It's been a very busy week here in Belgrade. This trip goes in waves; a few days of settling in, a long period of research, the a day or so's unwinding before the next long car journey. I have been doing 8-9 hour shifts in the art faculty library, trying to navigate my through a mountain of art historical telephone directories. In the main, my days have been spent in the company of Miodrag B. Protić, the first serious art historian of Yugoslavia, who was prodigiously active from the mid-50s right up until his retirement in 1981. Protić is a rather old fashioned writer, these days; his narrative is couched in the pseudo-scientific classificatory terms of art history in the 50s and 60s. he often categorises artists in rather strange ways, and his writing is fairly typical of art historical writing from Communist states; factual, "objective", and with regular references to the leading role played in artistic development by the guiding hand of the League of Yugoslav Communists, distinguished from the much more censorious Warsaw Pact art worlds, and the cultural liberalism of the West.

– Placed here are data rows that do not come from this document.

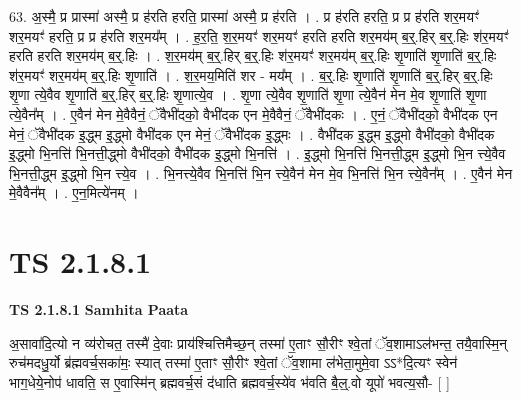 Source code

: \documentclass[17pt]{extarticle}
\begin{document}
63. अ॒स्मै॒ प्र प्रास्मा॑ अस्मै॒ प्र ह॑रति हरति॒ प्रास्मा॑ अस्मै॒ प्र ह॑रति । . प्र ह॑रति हरति॒ प्र प्र ह॑रति शर॒मयꣳ॑ शर॒मयꣳ॑ हरति॒ प्र प्र ह॑रति शर॒मय᳚म् । . ह॒र॒ति॒ श॒र॒मयꣳ॑ शर॒मयꣳ॑ हरति हरति शर॒मय॑म् ब॒र्॒.हिर् ब॒र्॒.हिः श॑र॒मयꣳ॑ हरति हरति शर॒मय॑म् ब॒र्॒.हिः । . श॒र॒मय॑म् ब॒र्॒.हिर् ब॒र्॒.हिः श॑र॒मयꣳ॑ शर॒मय॑म् ब॒र्॒.हिः शृ॒णाति॑ शृ॒णाति॑ ब॒र्॒.हिः श॑र॒मयꣳ॑ शर॒मय॑म् ब॒र्॒.हिः शृ॒णाति॑ । . श॒र॒मय॒मिति॑ शर - मय᳚म् । . ब॒र्॒.हिः शृ॒णाति॑ शृ॒णाति॑ ब॒र्॒.हिर् ब॒र्॒.हिः शृ॒णा त्ये॒वैव शृ॒णाति॑ ब॒र्॒.हिर् ब॒र्॒.हिः शृ॒णात्ये॒व । . शृ॒णा त्ये॒वैव शृ॒णाति॑ शृ॒णा त्ये॒वैन॑ मेन मे॒व शृ॒णाति॑ शृ॒णा त्ये॒वैन᳚म् । . ए॒वैन॑ मेन मे॒वैवैनं॒ ॅवैभी॑दको॒ वैभी॑दक एन मे॒वैवैनं॒ ॅवैभी॑दकः । . ए॒नं॒ ॅवैभी॑दको॒ वैभी॑दक एन मेनं॒ ॅवैभी॑दक इ॒द्ध्म इ॒द्ध्मो वैभी॑दक एन मेनं॒ ॅवैभी॑दक इ॒द्ध्मः । . वैभी॑दक इ॒द्ध्म इ॒द्ध्मो वैभी॑दको॒ वैभी॑दक इ॒द्ध्मो भि॒नत्ति॑ भि॒नत्ती॒द्ध्मो वैभी॑दको॒ वैभी॑दक इ॒द्ध्मो भि॒नत्ति॑ । . इ॒द्ध्मो भि॒नत्ति॑ भि॒नत्ती॒द्ध्म इ॒द्ध्मो भि॒न त्त्ये॒वैव भि॒नत्ती॒द्ध्म इ॒द्ध्मो भि॒न त्त्ये॒व । . भि॒नत्त्ये॒वैव भि॒नत्ति॑ भि॒न त्त्ये॒वैन॑ मेन मे॒व भि॒नत्ति॑ भि॒न त्त्ये॒वैन᳚म् । . ए॒वैन॑ मेन मे॒वैवैन᳚म् । . ए॒न॒मित्ये॑नम् । \newline
\pagebreak
{}

\section{ TS 2.1.8.1 }

\textbf{TS 2.1.8.1 } \newline
\textbf{Samhita Paata} \newline

अ॒सावा॑दि॒त्यो न व्य॑रोचत॒ तस्मै॑ दे॒वाः प्राय॑श्चित्तिमैच्छ॒न् तस्मा॑ ए॒ताꣳ सौ॒रीꣳ श्वे॒तां ॅव॒शामाऽल॑भन्त॒ तयै॒वास्मि॒न् रुच॑मदधु॒र्यो ब्र॑ह्मवर्च॒सका॑मः॒ स्यात् तस्मा॑ ए॒ताꣳ सौ॒रीꣳ श्वे॒तां ॅव॒शामा ल॑भेता॒मुमे॒वा ऽऽ*दि॒त्यꣳ स्वेन॑ भाग॒धेये॒नोप॑ धावति॒ स ए॒वास्मि॑न् ब्रह्मवर्च॒सं द॑धाति ब्रह्मवर्च॒स्ये॑व भ॑वति बै॒ल्॒.वो यूपो॑ भवत्य॒सौ-  [  ] \newline
\end{document}

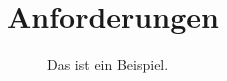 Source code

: %
%
%
%
\chapter{Anforderungen}\label{sec:anforderung} 

\begin{description}
	\item[] Das ist ein Beispiel.
\end{description}

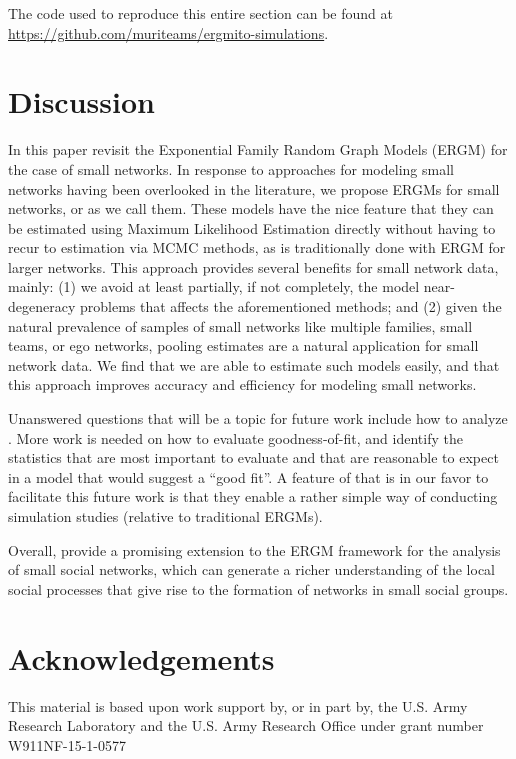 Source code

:\documentclass[12pt]{article}
\begin{document}
The code used to reproduce this entire section can be found at \url{https://github.com/muriteams/ergmito-simulations}.

\pagebreak
\section{Discussion}

In this paper revisit the Exponential Family Random Graph Models (ERGM) for the case of small networks. In response to approaches for modeling small networks having been overlooked in the literature, we propose ERGMs for small networks, or \ergmitos{} as we call them. These models have the nice feature that they can be estimated using Maximum Likelihood Estimation directly without having to recur to estimation via MCMC methods, as is traditionally done with ERGM for larger networks. This approach provides several benefits for small network data, mainly: (1) we avoid at least partially, if not completely, the model near-degeneracy problems that affects the aforementioned methods; and (2) given the natural prevalence of samples of small networks like multiple families, small teams, or ego networks, pooling estimates are a natural application for small network data. We find that  we are able to estimate such models easily, and that this approach improves accuracy and efficiency for modeling small networks.

Unanswered questions that will be a topic for future work include how to analyze \ergmitos{}. More work is needed on how to evaluate goodness-of-fit, and identify the statistics that are most important to evaluate and that are reasonable to expect in a model that would suggest a ``good fit''. A feature of  \ergmitos{} that is in our favor to facilitate this future work is that they enable a rather simple way of conducting simulation studies (relative to traditional ERGMs).

Overall,  \ergmitos{} provide a promising extension to the ERGM framework for the analysis of small social networks, which can generate a richer understanding of the local social processes that give rise to the formation of networks in small social groups. 

\section{Acknowledgements}

This material is based upon work support by, or in part by, the U.S. Army Research Laboratory and the U.S. Army Research Office under grant number W911NF-15-1-0577
\end{document}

Miodrag B. Protić, The Water Flower, 1981
 In a sense Protić is a figure like Patrick Heron or Adrian Heath in 50s England; a painter-critic. He was prolific in the studio from the 50s until the early 70s, painting in a style which merged elements of French Informel and American lyrical abstraction. The results are often less than inspiring, but writing art history from a practicing artist's viewpoint often produces more interesting results on the page. Although dry, and technocratic, Protić's many volumes on different decades and periods in Yugoslav art are invaluable, as they include complete lists of exhibitions, year by year, and memberships of the myriad short lived avant-garde groups that re-emerged in Yugoslavia in the wake of the Informbiro crisis. (Amusingly, leading Communist Party intellectual and writer Milovan Ðilas had delivered a slashing attack on "bourgeois formalism" at the V. Communist party Congress in 1948; a few months later, he was obliged to do a very rough fifth-to-reverse gear change, to reflect the cultural cataclysm that Informbiro visited on the emerging Yugoslav socialist culture). An art historian attempting to do this, from scratch, in the present day, would find the task near to impossible, given the ephemeral nature of many of these exhibitions, and the scant documentation of some of them. I have taken photos of hundreds of pages from Protić compendiums, containing vital information on a vanished art world, and have also been able to make links and connections that i was previously unable to. These will be critical during the writing up process in 2012.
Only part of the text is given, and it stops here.